Welles debut feature was Citizen Kane regularly cited as the greatest film ever made. So where could Welles go from there and as is seen it was a slow but almost inevitable decline. His second film ‘The Magnificent Ambersons’ was taken out of his hands and butchered as was 1958’s Touch of Evil. Welles career was a constant battle with films never coming to fruition through lack of finance, being shut down or just being taken out of his hands by the studios and these stories are fascinating in themselves and The Eyes of Orson Welles has flashes of just what potential masterpieces he was capable.

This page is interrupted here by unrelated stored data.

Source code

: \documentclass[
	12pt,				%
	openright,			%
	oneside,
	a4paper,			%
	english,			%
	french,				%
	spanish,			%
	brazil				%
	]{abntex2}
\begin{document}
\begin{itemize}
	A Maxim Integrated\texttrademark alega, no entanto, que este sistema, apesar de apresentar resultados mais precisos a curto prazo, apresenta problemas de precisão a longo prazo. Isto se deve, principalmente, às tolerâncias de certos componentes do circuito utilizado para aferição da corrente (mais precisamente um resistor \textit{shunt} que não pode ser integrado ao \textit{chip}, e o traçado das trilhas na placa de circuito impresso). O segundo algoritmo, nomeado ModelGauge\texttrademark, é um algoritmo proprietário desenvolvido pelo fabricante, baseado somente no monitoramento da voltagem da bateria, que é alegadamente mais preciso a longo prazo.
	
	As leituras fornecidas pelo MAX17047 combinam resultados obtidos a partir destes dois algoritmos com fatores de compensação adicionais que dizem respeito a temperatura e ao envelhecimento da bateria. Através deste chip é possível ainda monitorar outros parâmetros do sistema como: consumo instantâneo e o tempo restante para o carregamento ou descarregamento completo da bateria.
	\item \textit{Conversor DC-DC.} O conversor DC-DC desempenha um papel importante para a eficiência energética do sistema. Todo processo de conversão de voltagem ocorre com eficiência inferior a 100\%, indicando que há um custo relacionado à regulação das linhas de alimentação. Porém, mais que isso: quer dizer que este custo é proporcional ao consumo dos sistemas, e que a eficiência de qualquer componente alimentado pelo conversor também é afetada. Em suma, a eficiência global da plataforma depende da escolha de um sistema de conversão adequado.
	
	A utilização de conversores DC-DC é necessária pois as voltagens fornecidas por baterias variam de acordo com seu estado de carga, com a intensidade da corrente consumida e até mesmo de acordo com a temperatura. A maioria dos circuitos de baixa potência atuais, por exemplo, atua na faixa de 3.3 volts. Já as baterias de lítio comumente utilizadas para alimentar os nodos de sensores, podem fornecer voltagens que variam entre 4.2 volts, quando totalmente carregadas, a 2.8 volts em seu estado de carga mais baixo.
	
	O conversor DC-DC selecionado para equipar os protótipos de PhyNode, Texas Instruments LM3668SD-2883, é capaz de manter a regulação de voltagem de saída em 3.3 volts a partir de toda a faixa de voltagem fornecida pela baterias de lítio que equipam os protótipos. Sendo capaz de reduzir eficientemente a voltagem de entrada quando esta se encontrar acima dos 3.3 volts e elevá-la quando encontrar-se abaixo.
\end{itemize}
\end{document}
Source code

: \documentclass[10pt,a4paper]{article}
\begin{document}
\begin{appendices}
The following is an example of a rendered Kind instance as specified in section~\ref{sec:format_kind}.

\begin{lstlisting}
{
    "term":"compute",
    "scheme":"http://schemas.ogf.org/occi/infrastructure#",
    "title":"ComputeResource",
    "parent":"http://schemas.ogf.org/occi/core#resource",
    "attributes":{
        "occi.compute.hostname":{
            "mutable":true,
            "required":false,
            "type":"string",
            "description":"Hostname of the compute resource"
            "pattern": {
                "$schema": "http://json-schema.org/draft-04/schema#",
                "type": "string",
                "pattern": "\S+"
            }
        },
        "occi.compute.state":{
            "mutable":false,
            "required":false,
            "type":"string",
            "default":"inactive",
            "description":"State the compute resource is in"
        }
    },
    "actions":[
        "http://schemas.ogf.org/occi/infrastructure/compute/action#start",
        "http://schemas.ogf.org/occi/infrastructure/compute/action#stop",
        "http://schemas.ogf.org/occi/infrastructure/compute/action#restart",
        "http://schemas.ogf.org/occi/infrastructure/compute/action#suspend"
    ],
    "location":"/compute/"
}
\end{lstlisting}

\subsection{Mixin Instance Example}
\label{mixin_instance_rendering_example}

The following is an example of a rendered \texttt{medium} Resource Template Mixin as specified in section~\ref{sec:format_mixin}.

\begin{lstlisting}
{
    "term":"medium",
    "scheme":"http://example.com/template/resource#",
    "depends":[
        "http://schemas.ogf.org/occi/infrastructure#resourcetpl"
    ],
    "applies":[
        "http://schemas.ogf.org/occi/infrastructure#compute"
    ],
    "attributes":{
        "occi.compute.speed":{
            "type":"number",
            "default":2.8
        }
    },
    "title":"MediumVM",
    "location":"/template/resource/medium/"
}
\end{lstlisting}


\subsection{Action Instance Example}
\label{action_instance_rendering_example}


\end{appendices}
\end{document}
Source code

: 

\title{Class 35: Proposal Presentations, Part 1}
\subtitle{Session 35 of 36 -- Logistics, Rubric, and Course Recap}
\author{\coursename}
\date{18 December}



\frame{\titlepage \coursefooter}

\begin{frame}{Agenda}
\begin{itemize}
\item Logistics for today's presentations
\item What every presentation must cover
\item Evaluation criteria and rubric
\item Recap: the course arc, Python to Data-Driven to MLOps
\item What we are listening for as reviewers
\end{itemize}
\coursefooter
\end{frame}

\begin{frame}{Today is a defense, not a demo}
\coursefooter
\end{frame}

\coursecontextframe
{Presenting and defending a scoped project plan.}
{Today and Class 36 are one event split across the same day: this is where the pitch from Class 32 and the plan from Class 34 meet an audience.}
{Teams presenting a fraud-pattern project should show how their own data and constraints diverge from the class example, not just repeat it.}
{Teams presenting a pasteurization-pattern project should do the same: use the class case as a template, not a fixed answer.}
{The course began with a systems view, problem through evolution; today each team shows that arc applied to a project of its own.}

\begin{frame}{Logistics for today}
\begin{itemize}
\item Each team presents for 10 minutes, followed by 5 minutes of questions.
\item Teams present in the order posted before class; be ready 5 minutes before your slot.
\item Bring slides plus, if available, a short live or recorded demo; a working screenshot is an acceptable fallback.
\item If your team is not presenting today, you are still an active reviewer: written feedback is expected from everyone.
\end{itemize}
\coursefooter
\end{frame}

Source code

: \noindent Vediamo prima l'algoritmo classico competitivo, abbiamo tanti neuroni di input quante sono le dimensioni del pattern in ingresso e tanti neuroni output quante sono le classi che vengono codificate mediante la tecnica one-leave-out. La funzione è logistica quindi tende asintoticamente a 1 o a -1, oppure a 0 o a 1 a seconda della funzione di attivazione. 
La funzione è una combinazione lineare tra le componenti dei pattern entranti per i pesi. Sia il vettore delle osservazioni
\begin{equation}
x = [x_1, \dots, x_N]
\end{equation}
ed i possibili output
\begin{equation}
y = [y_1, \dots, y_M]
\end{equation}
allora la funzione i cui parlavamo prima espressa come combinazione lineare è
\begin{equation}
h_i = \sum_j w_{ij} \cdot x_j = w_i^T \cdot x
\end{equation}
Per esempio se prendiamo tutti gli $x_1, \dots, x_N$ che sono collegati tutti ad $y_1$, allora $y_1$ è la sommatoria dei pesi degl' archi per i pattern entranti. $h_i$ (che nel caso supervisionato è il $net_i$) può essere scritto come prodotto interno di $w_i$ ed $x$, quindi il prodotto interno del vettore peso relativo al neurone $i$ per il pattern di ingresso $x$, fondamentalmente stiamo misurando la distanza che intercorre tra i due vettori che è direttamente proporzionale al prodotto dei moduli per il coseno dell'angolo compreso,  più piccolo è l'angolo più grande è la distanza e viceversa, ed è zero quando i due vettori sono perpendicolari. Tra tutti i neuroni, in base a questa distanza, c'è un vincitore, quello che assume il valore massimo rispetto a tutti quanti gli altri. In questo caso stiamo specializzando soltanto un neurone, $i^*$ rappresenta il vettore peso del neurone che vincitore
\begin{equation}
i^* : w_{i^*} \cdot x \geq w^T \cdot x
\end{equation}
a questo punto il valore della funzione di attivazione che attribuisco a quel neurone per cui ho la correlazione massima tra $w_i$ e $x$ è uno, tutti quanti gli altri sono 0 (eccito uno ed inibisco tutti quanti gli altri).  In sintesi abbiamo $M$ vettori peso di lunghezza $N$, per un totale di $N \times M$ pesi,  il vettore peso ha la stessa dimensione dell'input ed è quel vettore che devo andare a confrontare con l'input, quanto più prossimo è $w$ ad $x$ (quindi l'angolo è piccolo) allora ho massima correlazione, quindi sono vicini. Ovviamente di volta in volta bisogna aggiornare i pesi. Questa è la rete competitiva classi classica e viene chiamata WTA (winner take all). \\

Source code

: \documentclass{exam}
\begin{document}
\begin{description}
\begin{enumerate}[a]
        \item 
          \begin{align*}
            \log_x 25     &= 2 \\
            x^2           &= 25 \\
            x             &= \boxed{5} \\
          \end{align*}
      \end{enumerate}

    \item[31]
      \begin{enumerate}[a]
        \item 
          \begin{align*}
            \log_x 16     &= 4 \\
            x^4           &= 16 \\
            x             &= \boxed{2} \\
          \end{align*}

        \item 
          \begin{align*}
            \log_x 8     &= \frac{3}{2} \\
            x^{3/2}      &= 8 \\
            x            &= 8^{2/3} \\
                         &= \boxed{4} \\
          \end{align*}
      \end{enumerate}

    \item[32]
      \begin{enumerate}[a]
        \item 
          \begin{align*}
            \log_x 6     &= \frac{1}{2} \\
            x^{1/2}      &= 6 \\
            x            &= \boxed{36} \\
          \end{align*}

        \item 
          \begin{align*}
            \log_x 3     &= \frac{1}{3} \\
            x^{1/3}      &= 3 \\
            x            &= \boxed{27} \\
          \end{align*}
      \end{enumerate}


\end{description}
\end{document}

Instead The Eyes of Orson Welles focuses on his influences and the documentary is divided into six oddly titled chapters – What’s in the box? Pawn, Knight, King, Jester and bizarrely Bees make Honey and it’s a typically Mark Cousins film through and through. Cousins is undoubtedly a supremely knowledgeable film historian and his knowledge of minutiae is incomparable and The Eyes of Orson Welles is narrated by Cousins in a style that suggests he’s talking to Welles personally asking questions to which Cousins will never get an answer. The Eyes of Orson Welles plays like a Master’s thesis but unfortunately as much an expert as Cousins is he’s no narrator. His drawling, drawn out, intense and overwrought delivery in his Northern Irish brogue is interminable and throughout the film comprised of clips and Welles art has Cousins voiceover and the same studio portrait of Welles staring out almost in disbelief as Cousin drones on with his rhetorical questions.
Apart from film students and die hard film fans Welles, who died in 1985 at 70 years of age, was undoubtedly a genius but there’s little new information revealed here (though one stand out clip is the actor transforming himself with make up and his obsession with changing the size of his nose) will certainly not be engrossing enough for those new to his work to want to discover his back catalogue. It’s a shame as Cousins passion is both sincere and absolute but he’s the sort of voice that jostles with white noise on the Top Ten irritating sounds chart and the documentary needs cutting down from its two hour running time. The Eyes of Orson Welles is unlikely to direct a generation to watch Welles early great films and if Cousins really wants to redeem himself if he could find the missing footage of The Magnificent Andersons and restore the film as Welles had intended.